-- RECORDED INFORMATION follows --

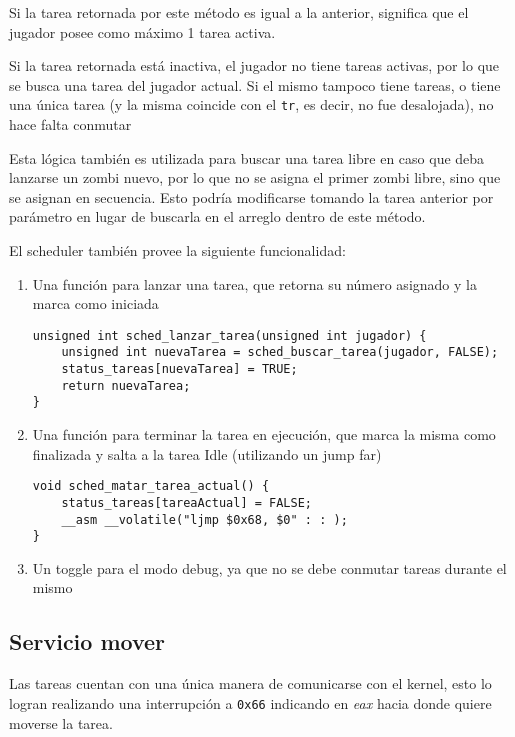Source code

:    Si la tarea retornada por este método es igual a la anterior, significa que el jugador posee como máximo 1 tarea activa.

    Si la tarea retornada está inactiva, el jugador no tiene tareas activas, por lo que se busca una tarea del jugador actual. Si el mismo tampoco tiene tareas, o tiene una única tarea (y la misma coincide con el \texttt{tr}, es decir, no fue desalojada), no hace falta conmutar

    Esta lógica también es utilizada para buscar una tarea libre en caso que deba lanzarse un zombi nuevo, por lo que no se asigna el primer zombi libre, sino que se asignan en secuencia. Esto podría modificarse tomando la tarea anterior por parámetro en lugar de buscarla en el arreglo dentro de este método.

    El scheduler también provee la siguiente funcionalidad:

    \begin{enumerate}

        \item Una función para lanzar una tarea, que retorna su número asignado y la marca como iniciada

        \begin{lstlisting}
unsigned int sched_lanzar_tarea(unsigned int jugador) {
    unsigned int nuevaTarea = sched_buscar_tarea(jugador, FALSE);
    status_tareas[nuevaTarea] = TRUE;
    return nuevaTarea;
}
        \end{lstlisting}

        \item Una función para terminar la tarea en ejecución, que marca la misma como finalizada y salta a la tarea Idle (utilizando un jump far)

        \begin{lstlisting}
void sched_matar_tarea_actual() {
    status_tareas[tareaActual] = FALSE;
    __asm __volatile("ljmp $0x68, $0" : : );
}
        \end{lstlisting}

        \item Un toggle para el modo debug, ya que no se debe conmutar tareas durante el mismo


    \end{enumerate}

	\subsection{Servicio mover}
	Las tareas cuentan con una única manera de comunicarse con el kernel, esto lo logran realizando una interrupción a \texttt{0x66} indicando en \textit{eax} hacia donde quiere moverse la tarea.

-- RECORDED INFORMATION concluded --

◆ ABOUT THIS TASK
Where in the entries does the word "FALSE" occur? Copy out each line that has it.

◆ TASK OUTPUT
    unsigned int nuevaTarea = sched_buscar_tarea(jugador, FALSE);
    status_tareas[tareaActual] = FALSE;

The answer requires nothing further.